Теперь мы должны сказать о собственных критических статьях редактора "Сына отечества". Еще в прошлом году изумил он весь русский читающий мир своею статьею о "Курсе словесности" И. И. Давыдова. Очень жалеем, что не имеем ни времени, ни места, ни охоты, ни терпения разобрать эту статью, дивную во статьях. В ней наш критик решительно убивает книгу почтенного профессора, говоря, что она есть не что иное, как "слова, слова, слова"; и вслед за тем строит свою систему словесности, которая именно есть не что иное, как "слова, слова, слова". В нынешнем году почтенный редактор "Сына отечества" размахнулся тремя статейками: "Критические исследования касательно современной русской литературы" – "Мнение о новом правописании г. Лажечникова, в романе его: "Басурман""– "Вредит ли критика современной русской словесности?" (возражение на статью Н. В. Кукольника). Общий характер всех этих статей состоит в богатстве слов, бедности мыслей и апатическом изложении. Г-н Лажечников сделал попытку на реформу русского правописания, дело не удалось и тем и кончилось; скажите, из чего тут шуметь и заводить важные споры? Чтобы дать понятие, как спорит г. Полевой об этих важных предметах, выпишем здесь его спор с г. Краевским о правописании.
Г-н Краевский говорит:
Восстают против слияния предлогов, имеющих в кончании букву ъ, с существительными именами, и восстают те, которые сами пишут, например: отчасти, впрочем, кстати, вместо, а не отъ части, къ стати, въ прочем, въ место. Отчего же? Вероятно, оттого, что эти слова они признают нераздельными, хотя они и составлены из предлогов и имен. Но эти господа никак не позволяют вам написать: вследствие, ксожалению, кнесчастию и так далее, не соображая того, что когда предлог, присоединенный к другому слову, образует с ним другую часть речи, то отделить его от того слона значит уничтожить значение этой части речи, происшедшей от соединения предлога с словом. Например, как вы различите без этого: вследствие закона и – въ следствие это вкралось; впрочем, лежачего не бьют и – мы видим въ прочем вздоре его сочинений; ксожалению, он не понимает и – его нахальство приводит меня къ сожалению; взаключение всего должно бы его презреть, и – въ заключении его видна сущая нелепость? – Но, нет, мы уже привыкли так писать, так отцы и деды наши писывали, так и нас учили.
Г-н Полевой отвечает:
Видим, что им вовсе не известно, что слова: кстати, впрочем, вместо суть наречия, подобные словам: сегодня, завтра, где слиты слова: сего дня, за утра. Но и слова: вследствие, ксожалению. взаключение суть наречия: почему же не сливать их? – кроме того, что СИИ слова, но и куда-нибудь, и может быть, и отнюдь нет наречия, и самые деепричастия суть наречия (времени и бытия), но сливать их не должно, ИБО они принимают только смысл наречий, а не составляют прямых наречий.
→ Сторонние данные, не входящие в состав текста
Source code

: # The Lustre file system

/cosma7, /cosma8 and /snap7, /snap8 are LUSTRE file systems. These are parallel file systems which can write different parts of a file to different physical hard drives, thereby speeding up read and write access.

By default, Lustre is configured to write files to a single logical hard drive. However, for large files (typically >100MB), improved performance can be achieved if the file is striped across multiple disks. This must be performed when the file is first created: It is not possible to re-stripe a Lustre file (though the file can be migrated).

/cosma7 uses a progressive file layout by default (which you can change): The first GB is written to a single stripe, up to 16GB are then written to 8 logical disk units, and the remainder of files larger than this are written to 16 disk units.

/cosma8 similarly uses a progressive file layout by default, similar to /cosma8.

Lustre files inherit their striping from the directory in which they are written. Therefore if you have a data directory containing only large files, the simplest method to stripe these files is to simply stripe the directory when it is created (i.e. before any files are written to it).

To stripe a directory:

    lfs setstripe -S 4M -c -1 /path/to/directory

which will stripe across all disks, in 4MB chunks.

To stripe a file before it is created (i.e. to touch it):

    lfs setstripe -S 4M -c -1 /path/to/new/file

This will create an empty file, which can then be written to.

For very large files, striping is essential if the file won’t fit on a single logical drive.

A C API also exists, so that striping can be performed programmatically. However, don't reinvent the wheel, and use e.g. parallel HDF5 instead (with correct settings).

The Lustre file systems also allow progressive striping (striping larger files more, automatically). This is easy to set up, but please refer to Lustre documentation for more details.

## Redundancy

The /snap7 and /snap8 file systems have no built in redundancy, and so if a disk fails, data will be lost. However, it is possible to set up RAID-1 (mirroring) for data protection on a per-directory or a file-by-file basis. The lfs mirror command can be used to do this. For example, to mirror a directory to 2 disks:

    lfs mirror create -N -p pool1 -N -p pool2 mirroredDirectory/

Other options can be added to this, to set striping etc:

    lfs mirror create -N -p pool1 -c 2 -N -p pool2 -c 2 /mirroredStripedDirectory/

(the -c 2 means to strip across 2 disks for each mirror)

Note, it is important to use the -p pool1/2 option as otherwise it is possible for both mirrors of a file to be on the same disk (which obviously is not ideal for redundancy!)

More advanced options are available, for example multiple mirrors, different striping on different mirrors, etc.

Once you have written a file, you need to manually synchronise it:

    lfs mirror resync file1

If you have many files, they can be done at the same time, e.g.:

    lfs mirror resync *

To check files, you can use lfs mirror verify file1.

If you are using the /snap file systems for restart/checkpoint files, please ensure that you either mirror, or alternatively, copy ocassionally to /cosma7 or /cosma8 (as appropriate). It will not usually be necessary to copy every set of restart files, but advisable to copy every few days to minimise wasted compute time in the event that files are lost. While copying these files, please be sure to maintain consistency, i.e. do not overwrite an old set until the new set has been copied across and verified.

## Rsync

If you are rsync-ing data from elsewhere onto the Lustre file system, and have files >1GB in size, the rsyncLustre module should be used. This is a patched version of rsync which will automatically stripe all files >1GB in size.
Но почему же это так? – спрашиваете вы; не спрашивайте: это навсегда должно остаться для вас тайною, потому что оно остается тайною и для г. адвоката старинного правописания.
Курьезнее всех статья "Вредит ли критика современной русской словесности". Во-первых: вопрос так не мудрен и ясен, что толковать о нем – значит рассуждать о том, что "науки суть полезны". Мы понимаем, что на подобный вопрос можно ответить несколькими фразами, вроде следующих: "Дарование, которое можно убить порицанием, недостойно жить, и чем скорей умрет, тем лучше для литературы, потому что через это она избавляется от вредного пустоцвета"; но мы решительно не понимаем, как можно сделать целую статью из решения подобного вопроса, и еще – как можно назвать такую статью критикою? Неужели критика есть пересыпание из пустого в порожнее?.. Во-вторых: сколько диковинок и что за диковинки в этой критике… Истинное вавилонское столпотворение слов без мыслей!.. Не угодно ли полюбоваться хоть одною диковинкою?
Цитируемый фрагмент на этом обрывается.